• [TASK PROMPT] Find the lines of data that contain the string "branches", then list them.

Stored items
┄┄┄┄┄┄┄┄┄┄┄┄┄┄┄┄┄┄┄┄

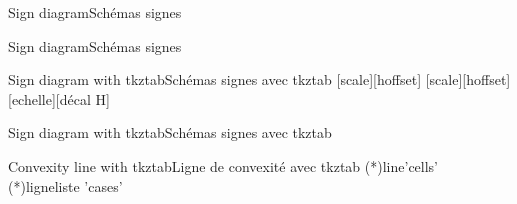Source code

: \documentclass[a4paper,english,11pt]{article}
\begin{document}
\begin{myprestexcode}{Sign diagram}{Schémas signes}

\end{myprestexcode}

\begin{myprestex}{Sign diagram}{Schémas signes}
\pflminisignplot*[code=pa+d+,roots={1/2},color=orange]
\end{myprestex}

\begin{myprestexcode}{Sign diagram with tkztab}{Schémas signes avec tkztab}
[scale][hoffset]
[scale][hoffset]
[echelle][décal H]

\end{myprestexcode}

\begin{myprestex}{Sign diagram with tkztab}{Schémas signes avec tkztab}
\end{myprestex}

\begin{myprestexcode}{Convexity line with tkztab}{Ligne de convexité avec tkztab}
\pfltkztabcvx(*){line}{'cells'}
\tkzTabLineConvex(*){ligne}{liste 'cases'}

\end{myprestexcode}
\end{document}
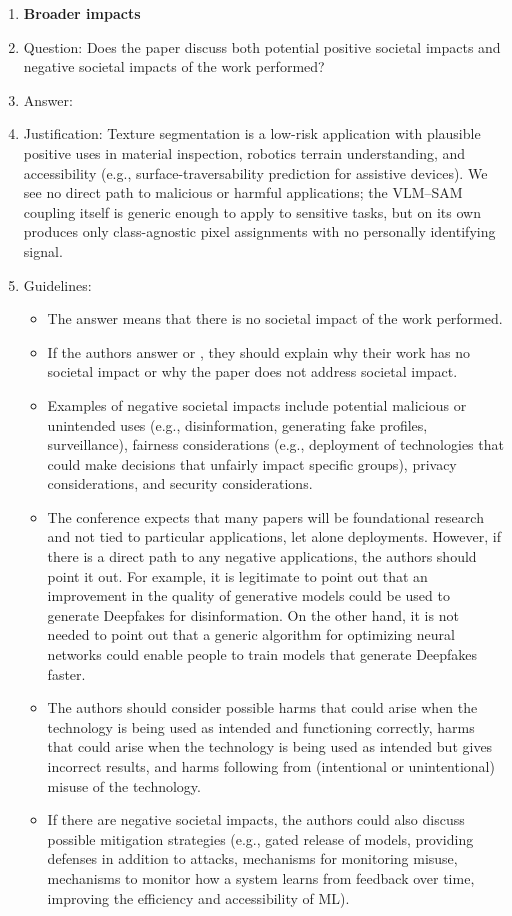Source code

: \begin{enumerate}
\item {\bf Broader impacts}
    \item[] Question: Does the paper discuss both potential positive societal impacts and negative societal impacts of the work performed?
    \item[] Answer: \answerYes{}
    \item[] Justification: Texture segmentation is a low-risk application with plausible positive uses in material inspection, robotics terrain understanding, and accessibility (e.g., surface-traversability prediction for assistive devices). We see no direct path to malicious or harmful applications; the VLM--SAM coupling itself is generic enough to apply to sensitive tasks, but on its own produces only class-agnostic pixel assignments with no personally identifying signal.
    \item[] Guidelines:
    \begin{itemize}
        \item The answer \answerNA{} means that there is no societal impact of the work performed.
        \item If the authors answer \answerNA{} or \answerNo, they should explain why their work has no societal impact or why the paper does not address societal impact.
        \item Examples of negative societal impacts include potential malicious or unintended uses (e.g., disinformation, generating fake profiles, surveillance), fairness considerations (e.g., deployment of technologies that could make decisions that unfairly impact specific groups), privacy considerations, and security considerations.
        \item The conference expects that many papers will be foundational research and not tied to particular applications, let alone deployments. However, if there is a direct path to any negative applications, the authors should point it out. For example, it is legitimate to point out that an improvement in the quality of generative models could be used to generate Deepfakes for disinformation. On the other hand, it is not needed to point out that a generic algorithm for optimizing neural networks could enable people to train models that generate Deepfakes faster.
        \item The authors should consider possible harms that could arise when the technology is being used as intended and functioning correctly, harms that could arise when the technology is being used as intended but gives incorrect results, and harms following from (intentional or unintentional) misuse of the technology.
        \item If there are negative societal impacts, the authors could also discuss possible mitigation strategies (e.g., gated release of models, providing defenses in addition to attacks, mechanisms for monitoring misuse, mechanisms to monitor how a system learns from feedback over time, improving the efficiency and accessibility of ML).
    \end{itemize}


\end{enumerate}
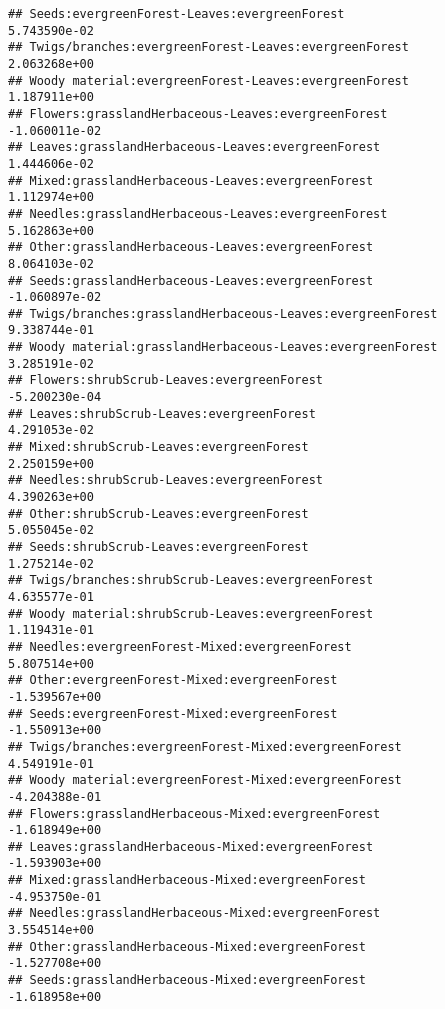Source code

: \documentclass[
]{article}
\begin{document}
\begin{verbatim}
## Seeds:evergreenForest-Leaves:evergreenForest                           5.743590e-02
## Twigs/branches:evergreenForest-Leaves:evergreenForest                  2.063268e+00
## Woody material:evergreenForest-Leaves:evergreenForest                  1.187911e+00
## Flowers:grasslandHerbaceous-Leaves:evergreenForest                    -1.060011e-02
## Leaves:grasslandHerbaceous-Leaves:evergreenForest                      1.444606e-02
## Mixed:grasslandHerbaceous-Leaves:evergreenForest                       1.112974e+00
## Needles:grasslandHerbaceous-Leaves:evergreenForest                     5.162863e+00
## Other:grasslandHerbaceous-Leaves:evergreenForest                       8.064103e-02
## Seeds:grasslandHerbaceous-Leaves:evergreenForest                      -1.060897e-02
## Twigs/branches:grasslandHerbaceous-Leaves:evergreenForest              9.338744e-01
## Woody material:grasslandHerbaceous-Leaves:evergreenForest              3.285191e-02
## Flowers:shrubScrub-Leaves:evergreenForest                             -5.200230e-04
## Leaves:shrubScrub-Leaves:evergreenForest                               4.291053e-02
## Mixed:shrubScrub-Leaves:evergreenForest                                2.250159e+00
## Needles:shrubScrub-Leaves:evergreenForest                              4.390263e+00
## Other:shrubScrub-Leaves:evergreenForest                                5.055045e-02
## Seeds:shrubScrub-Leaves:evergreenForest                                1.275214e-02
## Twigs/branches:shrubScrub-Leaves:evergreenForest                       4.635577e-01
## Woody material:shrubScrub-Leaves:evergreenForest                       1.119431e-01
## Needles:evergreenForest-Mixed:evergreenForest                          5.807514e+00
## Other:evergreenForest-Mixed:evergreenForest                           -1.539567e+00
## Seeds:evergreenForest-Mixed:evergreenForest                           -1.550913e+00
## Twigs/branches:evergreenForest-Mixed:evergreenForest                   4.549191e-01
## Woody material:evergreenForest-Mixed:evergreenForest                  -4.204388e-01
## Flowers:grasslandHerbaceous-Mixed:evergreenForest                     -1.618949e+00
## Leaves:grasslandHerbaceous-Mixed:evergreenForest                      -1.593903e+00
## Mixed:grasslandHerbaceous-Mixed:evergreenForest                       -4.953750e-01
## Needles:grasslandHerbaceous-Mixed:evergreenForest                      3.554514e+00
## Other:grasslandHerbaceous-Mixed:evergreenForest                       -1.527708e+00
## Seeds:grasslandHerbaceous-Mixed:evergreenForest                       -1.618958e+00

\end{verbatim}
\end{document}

┄┄┄┄┄┄┄┄┄┄┄┄┄┄┄┄┄┄┄┄

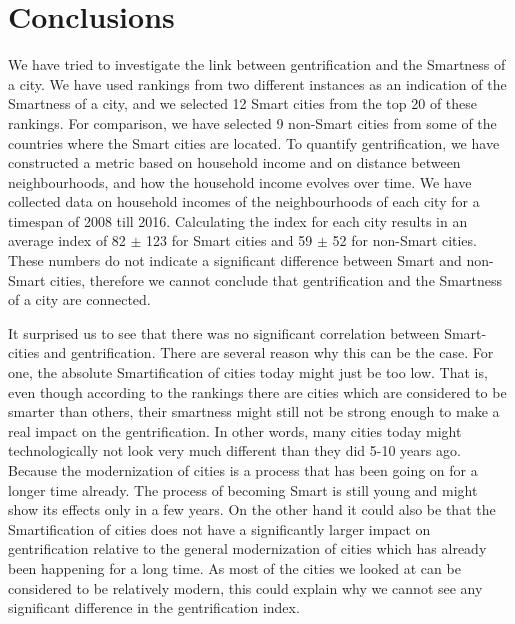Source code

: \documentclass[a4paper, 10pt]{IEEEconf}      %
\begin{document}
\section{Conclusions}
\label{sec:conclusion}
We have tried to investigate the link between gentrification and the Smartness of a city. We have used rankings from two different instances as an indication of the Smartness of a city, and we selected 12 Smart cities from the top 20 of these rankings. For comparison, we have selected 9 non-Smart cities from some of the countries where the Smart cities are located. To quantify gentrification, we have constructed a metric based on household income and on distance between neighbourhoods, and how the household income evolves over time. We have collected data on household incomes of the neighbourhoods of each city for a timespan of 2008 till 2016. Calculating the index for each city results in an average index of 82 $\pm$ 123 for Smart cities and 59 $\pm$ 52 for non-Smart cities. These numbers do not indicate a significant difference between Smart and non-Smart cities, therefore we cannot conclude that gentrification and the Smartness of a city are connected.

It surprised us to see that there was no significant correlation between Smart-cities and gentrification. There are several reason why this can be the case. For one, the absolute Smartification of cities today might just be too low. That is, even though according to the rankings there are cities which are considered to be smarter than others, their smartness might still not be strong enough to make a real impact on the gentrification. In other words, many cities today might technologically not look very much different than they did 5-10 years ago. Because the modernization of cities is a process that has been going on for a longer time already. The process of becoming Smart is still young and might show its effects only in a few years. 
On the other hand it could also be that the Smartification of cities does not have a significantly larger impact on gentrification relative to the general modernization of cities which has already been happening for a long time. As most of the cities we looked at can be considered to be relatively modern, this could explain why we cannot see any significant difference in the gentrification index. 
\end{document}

┄┄┄┄┄┄┄┄┄┄┄┄┄┄┄┄┄┄┄┄

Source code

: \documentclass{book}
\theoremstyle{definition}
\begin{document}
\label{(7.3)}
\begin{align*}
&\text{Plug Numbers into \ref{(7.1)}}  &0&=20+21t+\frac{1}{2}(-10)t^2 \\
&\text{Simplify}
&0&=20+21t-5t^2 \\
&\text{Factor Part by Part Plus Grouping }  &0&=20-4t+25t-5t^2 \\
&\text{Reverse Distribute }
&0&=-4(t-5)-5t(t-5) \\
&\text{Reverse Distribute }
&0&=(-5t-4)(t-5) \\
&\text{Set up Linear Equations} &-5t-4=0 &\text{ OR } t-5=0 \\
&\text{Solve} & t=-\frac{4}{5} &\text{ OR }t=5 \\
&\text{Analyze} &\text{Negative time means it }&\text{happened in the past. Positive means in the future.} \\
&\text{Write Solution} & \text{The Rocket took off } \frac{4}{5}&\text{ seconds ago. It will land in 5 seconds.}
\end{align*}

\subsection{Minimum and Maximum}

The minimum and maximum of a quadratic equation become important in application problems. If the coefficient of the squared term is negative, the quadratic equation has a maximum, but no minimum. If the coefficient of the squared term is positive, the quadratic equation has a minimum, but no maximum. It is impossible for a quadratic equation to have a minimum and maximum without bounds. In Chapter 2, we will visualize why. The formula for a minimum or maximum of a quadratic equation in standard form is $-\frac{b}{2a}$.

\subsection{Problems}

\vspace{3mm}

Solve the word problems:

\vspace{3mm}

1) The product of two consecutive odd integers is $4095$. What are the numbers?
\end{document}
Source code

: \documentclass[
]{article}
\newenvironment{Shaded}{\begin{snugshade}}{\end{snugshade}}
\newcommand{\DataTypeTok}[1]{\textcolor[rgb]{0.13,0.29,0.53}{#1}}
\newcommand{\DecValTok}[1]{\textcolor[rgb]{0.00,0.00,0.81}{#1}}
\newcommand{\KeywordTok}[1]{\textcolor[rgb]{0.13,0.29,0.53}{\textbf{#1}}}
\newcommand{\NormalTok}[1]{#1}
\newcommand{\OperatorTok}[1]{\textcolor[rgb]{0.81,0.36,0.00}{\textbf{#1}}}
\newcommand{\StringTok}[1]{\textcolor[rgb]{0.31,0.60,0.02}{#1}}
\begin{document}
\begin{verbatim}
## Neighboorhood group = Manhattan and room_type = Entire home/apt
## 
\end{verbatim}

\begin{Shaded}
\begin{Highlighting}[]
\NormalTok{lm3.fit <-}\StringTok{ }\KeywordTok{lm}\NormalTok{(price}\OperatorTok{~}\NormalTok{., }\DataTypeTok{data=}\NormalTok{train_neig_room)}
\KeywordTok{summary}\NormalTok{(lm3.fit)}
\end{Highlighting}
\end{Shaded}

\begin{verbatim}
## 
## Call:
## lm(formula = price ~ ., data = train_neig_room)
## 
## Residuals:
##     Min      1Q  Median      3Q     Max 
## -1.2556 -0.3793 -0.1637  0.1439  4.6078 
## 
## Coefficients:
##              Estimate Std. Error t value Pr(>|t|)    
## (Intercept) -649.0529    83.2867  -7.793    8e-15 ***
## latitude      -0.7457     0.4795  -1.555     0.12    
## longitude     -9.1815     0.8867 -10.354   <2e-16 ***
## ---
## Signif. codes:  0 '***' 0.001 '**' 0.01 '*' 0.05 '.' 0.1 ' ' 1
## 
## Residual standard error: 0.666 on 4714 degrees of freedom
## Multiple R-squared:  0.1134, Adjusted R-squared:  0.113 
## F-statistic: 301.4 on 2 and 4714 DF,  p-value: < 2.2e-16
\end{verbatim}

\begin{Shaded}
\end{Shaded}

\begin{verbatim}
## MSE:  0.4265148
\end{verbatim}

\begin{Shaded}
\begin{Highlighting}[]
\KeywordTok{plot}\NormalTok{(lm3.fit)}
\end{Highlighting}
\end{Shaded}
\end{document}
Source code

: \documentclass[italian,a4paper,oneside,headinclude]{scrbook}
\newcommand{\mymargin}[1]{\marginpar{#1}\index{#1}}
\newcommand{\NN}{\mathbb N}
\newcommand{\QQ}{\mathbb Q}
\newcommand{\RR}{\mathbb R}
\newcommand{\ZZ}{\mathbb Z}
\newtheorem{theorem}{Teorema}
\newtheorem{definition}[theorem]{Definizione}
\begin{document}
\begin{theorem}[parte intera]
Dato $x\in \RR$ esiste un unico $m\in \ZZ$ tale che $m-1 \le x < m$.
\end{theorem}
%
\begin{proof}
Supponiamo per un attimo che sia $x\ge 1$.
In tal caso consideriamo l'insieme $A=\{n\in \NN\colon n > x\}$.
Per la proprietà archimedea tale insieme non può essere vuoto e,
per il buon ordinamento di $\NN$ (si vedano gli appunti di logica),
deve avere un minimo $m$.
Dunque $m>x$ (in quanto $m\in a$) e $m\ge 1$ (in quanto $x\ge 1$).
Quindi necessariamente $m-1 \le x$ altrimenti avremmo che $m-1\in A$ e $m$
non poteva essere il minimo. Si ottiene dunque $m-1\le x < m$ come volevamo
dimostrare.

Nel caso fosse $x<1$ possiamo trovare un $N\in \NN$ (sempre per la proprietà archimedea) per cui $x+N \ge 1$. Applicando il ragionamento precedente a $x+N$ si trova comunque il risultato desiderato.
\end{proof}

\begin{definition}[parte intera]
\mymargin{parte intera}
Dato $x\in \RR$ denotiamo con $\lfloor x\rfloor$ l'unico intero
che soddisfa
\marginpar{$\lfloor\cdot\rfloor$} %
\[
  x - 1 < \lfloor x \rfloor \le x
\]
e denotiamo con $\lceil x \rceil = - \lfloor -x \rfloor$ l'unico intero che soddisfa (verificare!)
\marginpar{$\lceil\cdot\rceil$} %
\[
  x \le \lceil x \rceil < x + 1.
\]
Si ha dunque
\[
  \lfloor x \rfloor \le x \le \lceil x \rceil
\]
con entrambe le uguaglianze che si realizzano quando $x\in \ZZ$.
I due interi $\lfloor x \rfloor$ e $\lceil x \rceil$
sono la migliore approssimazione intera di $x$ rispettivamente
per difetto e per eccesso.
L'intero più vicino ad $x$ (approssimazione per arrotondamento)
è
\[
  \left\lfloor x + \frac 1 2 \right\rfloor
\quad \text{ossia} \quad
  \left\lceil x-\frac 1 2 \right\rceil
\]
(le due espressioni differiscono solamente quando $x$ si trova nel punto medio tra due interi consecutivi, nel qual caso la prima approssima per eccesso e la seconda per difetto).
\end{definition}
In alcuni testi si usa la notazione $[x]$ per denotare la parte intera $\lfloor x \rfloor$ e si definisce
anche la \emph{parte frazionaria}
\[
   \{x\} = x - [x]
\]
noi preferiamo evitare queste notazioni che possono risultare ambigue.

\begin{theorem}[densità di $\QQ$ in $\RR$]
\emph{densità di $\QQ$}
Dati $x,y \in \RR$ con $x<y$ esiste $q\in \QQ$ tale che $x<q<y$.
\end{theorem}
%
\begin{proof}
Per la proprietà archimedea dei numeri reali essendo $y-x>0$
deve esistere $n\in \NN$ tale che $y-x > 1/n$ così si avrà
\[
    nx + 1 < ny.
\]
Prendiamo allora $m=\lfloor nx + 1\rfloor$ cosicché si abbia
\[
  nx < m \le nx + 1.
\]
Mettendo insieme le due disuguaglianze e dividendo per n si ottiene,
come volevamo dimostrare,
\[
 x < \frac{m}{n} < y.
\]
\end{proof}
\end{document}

┄┄┄┄┄┄┄┄┄┄┄┄┄┄┄┄┄┄┄┄

• [RESPONSE AREA]
## Twigs/branches:evergreenForest-Leaves:evergreenForest                  2.063268e+00
## Twigs/branches:grasslandHerbaceous-Leaves:evergreenForest              9.338744e-01
## Twigs/branches:shrubScrub-Leaves:evergreenForest                       4.635577e-01
## Twigs/branches:evergreenForest-Mixed:evergreenForest                   4.549191e-01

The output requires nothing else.